The National Futures Association (NFA) has petitioned the Commodity Futures Trading Commission (CFTC) for rulemaking to restore certain regulatory restrictions that would limit the marketing and trading activities of registered investment companies engaged in futures trading. The petition is aimed at preventing mutual funds from operating, in effect, as public commodity pools without the protections afforded to investors by federal commodity futures laws and regulations.
Mutual funds that engage in commodity futures and options trading typically rely on CFTC Rule 4.5 to avoid having to register with the CFTC as a commodity pool operator (CPO). Rule 4.5 provides an exclusion from the definition of CPO for certain entities that are subject to oversight by another regulator. To rely on Rule 4.5, a mutual fund must file a notice of eligibility with the NFA and comply with the rule’s conditions.
The NFA is requesting that the CFTC amend Rule 4.5 to restore operating restrictions on registered investment companies that are substantially similar to those in effect prior to 2003. Rule 4.5, as then in effect, prohibited a registered investment company from marketing itself as a futures trading vehicle or committing more than 5% of the value of the company’s portfolio to speculative positions in commodity futures or options contracts.
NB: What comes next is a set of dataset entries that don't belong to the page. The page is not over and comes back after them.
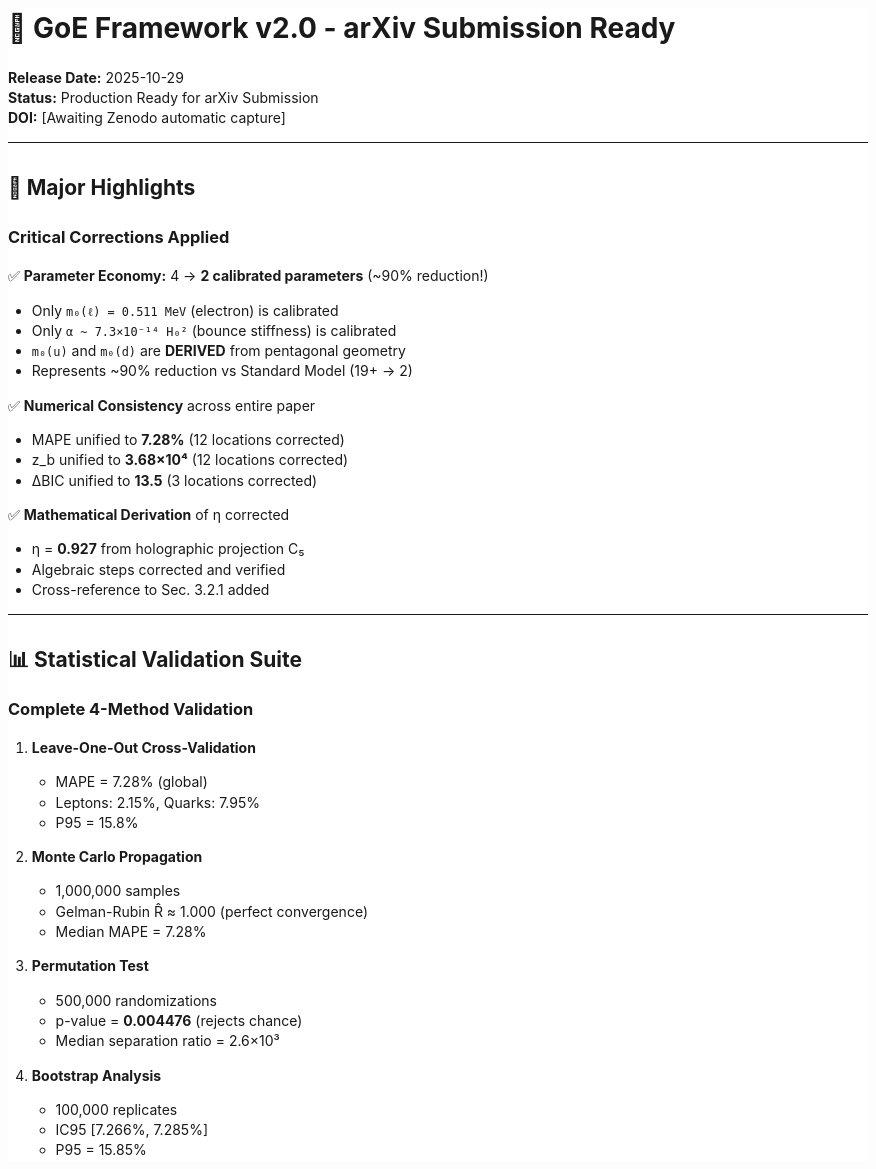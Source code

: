 # 🚀 GoE Framework v2.0 - arXiv Submission Ready

**Release Date:** 2025-10-29  
**Status:** Production Ready for arXiv Submission  
**DOI:** [Awaiting Zenodo automatic capture]

---

## 🎯 Major Highlights

### Critical Corrections Applied
✅ **Parameter Economy:** 4 → **2 calibrated parameters** (~90% reduction!)
- Only `m₀(ℓ) = 0.511 MeV` (electron) is calibrated
- Only `α ~ 7.3×10⁻¹⁴ H₀²` (bounce stiffness) is calibrated
- `m₀(u)` and `m₀(d)` are **DERIVED** from pentagonal geometry
- Represents ~90% reduction vs Standard Model (19+ → 2)

✅ **Numerical Consistency** across entire paper
- MAPE unified to **7.28%** (12 locations corrected)
- z_b unified to **3.68×10⁴** (12 locations corrected)
- ∆BIC unified to **13.5** (3 locations corrected)

✅ **Mathematical Derivation** of η corrected
- η = **0.927** from holographic projection C₅
- Algebraic steps corrected and verified
- Cross-reference to Sec. 3.2.1 added

---

## 📊 Statistical Validation Suite

### Complete 4-Method Validation
1. **Leave-One-Out Cross-Validation**
   - MAPE = 7.28% (global)
   - Leptons: 2.15%, Quarks: 7.95%
   - P95 = 15.8%

2. **Monte Carlo Propagation**
   - 1,000,000 samples
   - Gelman-Rubin R̂ ≈ 1.000 (perfect convergence)
   - Median MAPE = 7.28%

3. **Permutation Test**
   - 500,000 randomizations
   - p-value = **0.004476** (rejects chance)
   - Median separation ratio = 2.6×10³

4. **Bootstrap Analysis**
   - 100,000 replicates
   - IC95 [7.266%, 7.285%]
   - P95 = 15.85%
In 2003, the CFTC eliminated those restrictions. The NFA is concerned that the CFTC’s action has allowed certain mutual funds to market themselves to investors as commodity futures investments, while also being “indirectly invested substantially in derivatives and futures products.” According to the NFA, “although these funds are structured differently than public commodity pools … their aim is the same—targeting retail investors … who want exposure to actively managed futures strategies.”